Une vitesse de 3 km par seconde
Selon Vladimir Poutine, le missile Orechnik, tiré le 21 novembre sans charge nucléaire, peut atteindre la vitesse de Mach 10, "soit 2,5 à 3 kilomètres par seconde" (environ 12.350 km/h). D'après le renseignement militaire ukrainien (GUR), la vitesse atteinte par le missile "sur la partie finale de la trajectoire" était "supérieure à 11 Mach" (environ 13.600 km/h).
"La température des éléments percutants atteint 4.000 degrés", s'est vanté jeudi Vladimir Poutine, soit presque autant selon lui qu'"à la surface du soleil", entre "5.500 et 6.000 degrés". "Des centres de prise de décision à Kiev" pourraient être la cible de futurs tirs d'Orechnik, a-t-il ajouté.
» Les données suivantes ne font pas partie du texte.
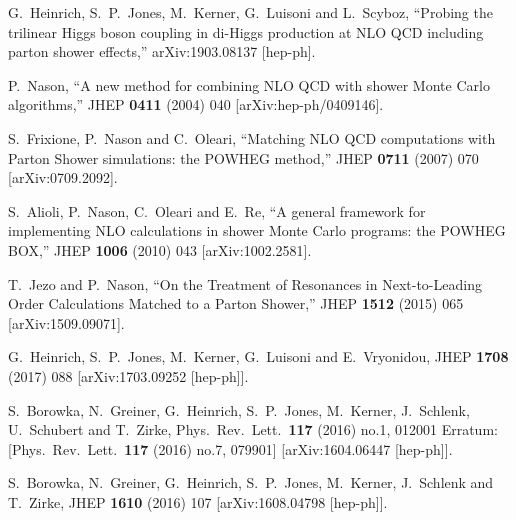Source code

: \documentclass[paper]{JHEP3}
\begin{document}
\begin{thebibliography}{10}

  G.~Heinrich, S.~P.~Jones, M.~Kerner, G.~Luisoni and L.~Scyboz,
  ``Probing the trilinear Higgs boson coupling in di-Higgs production at NLO QCD including parton shower effects,''
  arXiv:1903.08137 [hep-ph].

  P.~Nason,
  ``A new method for combining NLO QCD with shower Monte Carlo algorithms,''
  JHEP {\bf 0411} (2004) 040
  [arXiv:hep-ph/0409146].

  S.~Frixione, P.~Nason and C.~Oleari,
  ``Matching NLO QCD computations with Parton Shower simulations: the POWHEG method,''
  JHEP {\bf 0711} (2007) 070
  [arXiv:0709.2092].

  S.~Alioli, P.~Nason, C.~Oleari and E.~Re,
  ``A general framework for implementing NLO calculations in shower Monte Carlo programs: the POWHEG BOX,''
  JHEP {\bf 1006} (2010) 043
  [arXiv:1002.2581].

  T.~Jezo and P.~Nason,
  ``On the Treatment of Resonances in Next-to-Leading Order Calculations Matched to a Parton Shower,''
  JHEP {\bf 1512} (2015) 065
  [arXiv:1509.09071].

  G.~Heinrich, S.~P.~Jones, M.~Kerner, G.~Luisoni and E.~Vryonidou,
  JHEP {\bf 1708} (2017) 088
  [arXiv:1703.09252 [hep-ph]].

  S.~Borowka, N.~Greiner, G.~Heinrich, S.~P.~Jones, M.~Kerner, J.~Schlenk, U.~Schubert and T.~Zirke,
  Phys.\ Rev.\ Lett.\  {\bf 117} (2016) no.1,  012001
   Erratum: [Phys.\ Rev.\ Lett.\  {\bf 117} (2016) no.7,  079901]
  [arXiv:1604.06447 [hep-ph]].

  S.~Borowka, N.~Greiner, G.~Heinrich, S.~P.~Jones, M.~Kerner, J.~Schlenk and T.~Zirke,
  JHEP {\bf 1610} (2016) 107
  [arXiv:1608.04798 [hep-ph]].


\end{thebibliography}
\end{document}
Enfin, l'Orechnik serait aussi muni de charges manœuvrantes, ce qui accroîtrait encore la difficulté d'interception.
>> LIRE AUSSI - Ukraine : qu'est-ce que le SBIRS, l'atout des États-Unis pour tout savoir sur les lancements de missiles ?
"Les systèmes de défense aérienne actuellement disponibles dans le monde et les systèmes de défense antimissile créés par les Américains en Europe n'interceptent pas ces missiles. Ceci est exclu", a affirmé Vladimir Poutine.
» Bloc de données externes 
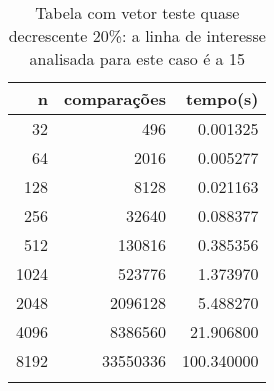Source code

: \begin{table}[ht]
\centering
\begin{tabular}{rrr} \toprule
        n &    comparações &       tempo(s) \\ \midrule
      32  &            496 &      0.001325 \\
      64  &           2016 &      0.005277 \\
     128  &           8128 &      0.021163 \\
     256  &          32640 &      0.088377 \\
     512  &         130816 &      0.385356 \\
    1024  &         523776 &      1.373970 \\
    2048  &        2096128 &      5.488270 \\
    4096  &        8386560 &     21.906800 \\
    8192  &       33550336 &    100.340000 \\
\bottomrule\addlinespace
\end{tabular}
\caption{Tabela com vetor teste quase decrescente 20\%: a linha de interesse analisada para este caso é a 15}
\label{tab:bolhaQuaseDecresc20}
\end{table}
L'Ukraine demande de nouveaux systèmes antiaériens
L'Ukraine a demandé aux Occidentaux de lui fournir de nouveaux systèmes antiaériens de dernière génération. Les Ukrainiens ont identifié certains des nouveaux systèmes qui leur permettraient toutefois de les contrer, a indiqué un diplomate de l'Otan mardi.
Une vidéo du tir russe du 21 novembre, diffusée sur les réseaux sociaux, montrait six puissants flashs successifs tombant du ciel au moment de l'attaque, signe, d'après le GUR ukrainien, que le missile "était équipé de six ogives". Cette configuration consiste à équiper un missile de plusieurs têtes, nucléaires ou conventionnelles, qui suivent chacune une trajectoire indépendante lors de leur entrée dans l'atmosphère.